The Life of the Party
It is an ambiguity well illustrated by this memoir. Born in Alexandria eighty-six years ago, the son of a literary Austrian mother and the offspring of a London working-class family, Eric Hobsbawm was brought up in Vienna, moved to Berlin as a schoolboy while Hitler was scrambling into the Reichstag, and in 1933 fled from there to London, where, astonishingly, he won a scholarship to Cambridge only two years later. He has lived and worked in London ever since. He was not, he insists, a refugee, having arrived in England as a British subject; but he is certainly a citizen of the world, who knew as a young man how to keep enough money about his person for a speedy departure, and who is still conscious that it is possible to feel not quite at home absolutely anywhere. His parents, with suitably internationalist symbolism, were married in a Zurich inhabited at the time by Lenin, James Joyce and the Dadaists.

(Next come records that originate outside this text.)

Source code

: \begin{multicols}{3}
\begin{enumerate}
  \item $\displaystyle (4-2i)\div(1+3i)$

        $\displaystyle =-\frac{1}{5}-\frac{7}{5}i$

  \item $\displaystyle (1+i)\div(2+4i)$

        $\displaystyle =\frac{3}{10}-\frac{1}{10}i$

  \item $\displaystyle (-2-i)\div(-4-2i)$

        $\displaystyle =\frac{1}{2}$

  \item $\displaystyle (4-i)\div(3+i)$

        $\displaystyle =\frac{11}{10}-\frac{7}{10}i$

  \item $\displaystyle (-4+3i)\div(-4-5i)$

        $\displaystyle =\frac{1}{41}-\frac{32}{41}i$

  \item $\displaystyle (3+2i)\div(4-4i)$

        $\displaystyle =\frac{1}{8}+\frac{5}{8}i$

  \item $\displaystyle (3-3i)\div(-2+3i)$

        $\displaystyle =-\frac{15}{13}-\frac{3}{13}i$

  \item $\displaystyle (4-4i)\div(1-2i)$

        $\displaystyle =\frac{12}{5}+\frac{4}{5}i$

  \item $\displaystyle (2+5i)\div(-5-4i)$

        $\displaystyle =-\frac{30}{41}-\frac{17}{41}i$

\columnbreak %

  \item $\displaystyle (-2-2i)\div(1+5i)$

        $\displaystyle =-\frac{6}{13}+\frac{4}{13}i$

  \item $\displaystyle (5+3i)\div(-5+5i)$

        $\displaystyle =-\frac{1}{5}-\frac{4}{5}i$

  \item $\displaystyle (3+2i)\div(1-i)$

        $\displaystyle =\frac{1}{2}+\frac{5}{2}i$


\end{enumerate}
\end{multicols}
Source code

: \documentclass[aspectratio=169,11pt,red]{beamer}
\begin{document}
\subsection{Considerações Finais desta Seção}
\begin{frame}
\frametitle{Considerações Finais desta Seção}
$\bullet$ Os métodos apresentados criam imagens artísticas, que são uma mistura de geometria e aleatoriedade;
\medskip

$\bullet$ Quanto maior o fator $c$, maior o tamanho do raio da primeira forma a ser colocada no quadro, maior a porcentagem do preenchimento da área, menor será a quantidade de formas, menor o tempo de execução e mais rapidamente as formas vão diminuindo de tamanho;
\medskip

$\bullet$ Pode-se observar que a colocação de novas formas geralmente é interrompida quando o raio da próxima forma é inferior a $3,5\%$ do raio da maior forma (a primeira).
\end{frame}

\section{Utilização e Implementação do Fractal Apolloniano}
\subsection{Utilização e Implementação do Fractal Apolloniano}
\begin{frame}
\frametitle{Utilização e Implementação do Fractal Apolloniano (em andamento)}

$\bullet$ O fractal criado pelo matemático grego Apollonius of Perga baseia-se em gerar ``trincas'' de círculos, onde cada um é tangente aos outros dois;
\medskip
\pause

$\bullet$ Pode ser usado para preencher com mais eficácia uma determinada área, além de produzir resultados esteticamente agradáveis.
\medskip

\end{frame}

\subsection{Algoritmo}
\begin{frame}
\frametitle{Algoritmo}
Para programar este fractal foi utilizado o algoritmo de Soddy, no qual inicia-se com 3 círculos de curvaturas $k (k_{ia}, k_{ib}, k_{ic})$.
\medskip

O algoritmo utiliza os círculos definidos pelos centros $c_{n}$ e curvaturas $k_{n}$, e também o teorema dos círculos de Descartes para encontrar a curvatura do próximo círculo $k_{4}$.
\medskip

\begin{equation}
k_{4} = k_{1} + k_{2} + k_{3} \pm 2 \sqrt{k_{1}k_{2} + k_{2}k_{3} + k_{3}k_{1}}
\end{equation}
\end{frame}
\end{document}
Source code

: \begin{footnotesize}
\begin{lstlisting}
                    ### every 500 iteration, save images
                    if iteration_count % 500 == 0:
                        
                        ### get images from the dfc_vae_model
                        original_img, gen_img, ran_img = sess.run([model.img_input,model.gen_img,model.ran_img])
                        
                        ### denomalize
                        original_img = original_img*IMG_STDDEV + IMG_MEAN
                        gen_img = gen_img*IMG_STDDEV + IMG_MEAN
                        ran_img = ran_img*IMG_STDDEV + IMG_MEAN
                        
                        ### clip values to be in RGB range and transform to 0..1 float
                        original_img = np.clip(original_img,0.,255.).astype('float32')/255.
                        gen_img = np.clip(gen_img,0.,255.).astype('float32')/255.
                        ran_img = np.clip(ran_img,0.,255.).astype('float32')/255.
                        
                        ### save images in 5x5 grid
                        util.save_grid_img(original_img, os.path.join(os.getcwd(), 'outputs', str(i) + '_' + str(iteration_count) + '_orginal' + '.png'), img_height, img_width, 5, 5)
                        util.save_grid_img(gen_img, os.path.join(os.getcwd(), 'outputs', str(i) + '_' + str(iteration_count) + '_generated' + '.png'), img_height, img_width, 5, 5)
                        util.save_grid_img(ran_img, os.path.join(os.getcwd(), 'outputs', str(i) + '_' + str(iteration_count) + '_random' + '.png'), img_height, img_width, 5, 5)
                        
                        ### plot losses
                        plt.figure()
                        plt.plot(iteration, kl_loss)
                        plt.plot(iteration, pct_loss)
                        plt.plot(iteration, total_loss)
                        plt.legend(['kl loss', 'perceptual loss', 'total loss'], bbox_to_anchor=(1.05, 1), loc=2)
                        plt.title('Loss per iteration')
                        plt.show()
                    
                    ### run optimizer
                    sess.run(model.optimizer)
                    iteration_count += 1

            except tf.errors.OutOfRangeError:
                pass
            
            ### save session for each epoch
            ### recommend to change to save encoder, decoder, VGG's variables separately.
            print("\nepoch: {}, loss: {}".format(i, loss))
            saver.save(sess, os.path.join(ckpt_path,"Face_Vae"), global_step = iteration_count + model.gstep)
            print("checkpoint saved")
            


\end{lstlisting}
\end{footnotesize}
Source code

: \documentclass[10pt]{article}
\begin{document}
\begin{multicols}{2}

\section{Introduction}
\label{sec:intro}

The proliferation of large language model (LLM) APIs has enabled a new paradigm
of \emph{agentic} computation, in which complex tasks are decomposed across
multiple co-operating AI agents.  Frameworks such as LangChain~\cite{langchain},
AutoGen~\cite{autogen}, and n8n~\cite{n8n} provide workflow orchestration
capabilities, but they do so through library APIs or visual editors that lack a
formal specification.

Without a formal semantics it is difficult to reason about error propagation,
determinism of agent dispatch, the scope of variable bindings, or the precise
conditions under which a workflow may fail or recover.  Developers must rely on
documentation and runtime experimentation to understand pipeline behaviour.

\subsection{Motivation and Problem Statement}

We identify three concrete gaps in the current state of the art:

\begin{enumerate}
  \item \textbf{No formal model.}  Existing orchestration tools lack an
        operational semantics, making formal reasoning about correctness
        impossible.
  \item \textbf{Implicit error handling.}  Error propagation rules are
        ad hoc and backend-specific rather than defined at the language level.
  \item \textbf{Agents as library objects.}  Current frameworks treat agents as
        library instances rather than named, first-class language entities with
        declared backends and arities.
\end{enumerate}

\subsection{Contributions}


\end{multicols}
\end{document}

A polyglot Englishman in Vienna and Berlin, a Jewish immigrant in Britain and a maverick among Communists, Hobsbawm is today almost as much at home in France, Italy and Latin America as he is in Hyde Park. For more than half a century now he has been circling the globe from Santiago to Seoul, teaching, arguing, investigating and befriending in a pentecostal babble of tongues. He has knocked around with Cuban revolutionaries and Chilean novelists, New York jazz musicians and San Francisco bohemians, in the global intellectual village that stretches from Lima to Mysore. Visiting the United States has not always been as simple for him as dropping in on La Paz or acting as an informal translator for Che Guevara in Havana, since the US government, as internationally minded as ever, made him apply for a special visa each time he taught there. He was, one might claim, mightily lucky to get through JFK at all, considering that Iris Murdoch was kept out of the United States for years on account of a surreally short sojourn in the British Communist Party.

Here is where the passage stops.